[Dataset items]
*** Block opens ***
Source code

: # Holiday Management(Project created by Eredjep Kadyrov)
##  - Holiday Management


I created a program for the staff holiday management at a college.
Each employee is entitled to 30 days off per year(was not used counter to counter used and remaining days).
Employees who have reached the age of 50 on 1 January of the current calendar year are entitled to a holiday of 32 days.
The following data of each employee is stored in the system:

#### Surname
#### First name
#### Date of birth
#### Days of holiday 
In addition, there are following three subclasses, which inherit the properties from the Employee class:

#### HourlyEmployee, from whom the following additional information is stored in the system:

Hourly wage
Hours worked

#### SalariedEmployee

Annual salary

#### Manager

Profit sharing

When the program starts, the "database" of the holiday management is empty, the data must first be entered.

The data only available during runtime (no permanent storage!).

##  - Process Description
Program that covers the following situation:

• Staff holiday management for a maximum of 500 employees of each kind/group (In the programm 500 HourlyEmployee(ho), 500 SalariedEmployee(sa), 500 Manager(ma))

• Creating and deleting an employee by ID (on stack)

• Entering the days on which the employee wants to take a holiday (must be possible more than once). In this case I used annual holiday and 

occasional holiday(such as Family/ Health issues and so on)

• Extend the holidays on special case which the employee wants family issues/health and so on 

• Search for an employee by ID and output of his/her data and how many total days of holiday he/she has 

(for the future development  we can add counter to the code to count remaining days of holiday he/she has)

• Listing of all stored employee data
*** Block closes ***
## Requirement
Go through the entries and repeat each one exactly.

## Result for this task
Source code

: # Holiday Management(Project created by Eredjep Kadyrov)
##  - Holiday Management


I created a program for the staff holiday management at a college.
Each employee is entitled to 30 days off per year(was not used counter to counter used and remaining days).
Employees who have reached the age of 50 on 1 January of the current calendar year are entitled to a holiday of 32 days.
The following data of each employee is stored in the system:

#### Surname
#### First name
#### Date of birth
#### Days of holiday 
In addition, there are following three subclasses, which inherit the properties from the Employee class:

#### HourlyEmployee, from whom the following additional information is stored in the system:

Hourly wage
Hours worked

#### SalariedEmployee

Annual salary

#### Manager

Profit sharing

When the program starts, the "database" of the holiday management is empty, the data must first be entered.

The data only available during runtime (no permanent storage!).

##  - Process Description
Program that covers the following situation:

• Staff holiday management for a maximum of 500 employees of each kind/group (In the programm 500 HourlyEmployee(ho), 500 SalariedEmployee(sa), 500 Manager(ma))

• Creating and deleting an employee by ID (on stack)

• Entering the days on which the employee wants to take a holiday (must be possible more than once). In this case I used annual holiday and 

occasional holiday(such as Family/ Health issues and so on)

• Extend the holidays on special case which the employee wants family issues/health and so on 

• Search for an employee by ID and output of his/her data and how many total days of holiday he/she has 

(for the future development  we can add counter to the code to count remaining days of holiday he/she has)

• Listing of all stored employee data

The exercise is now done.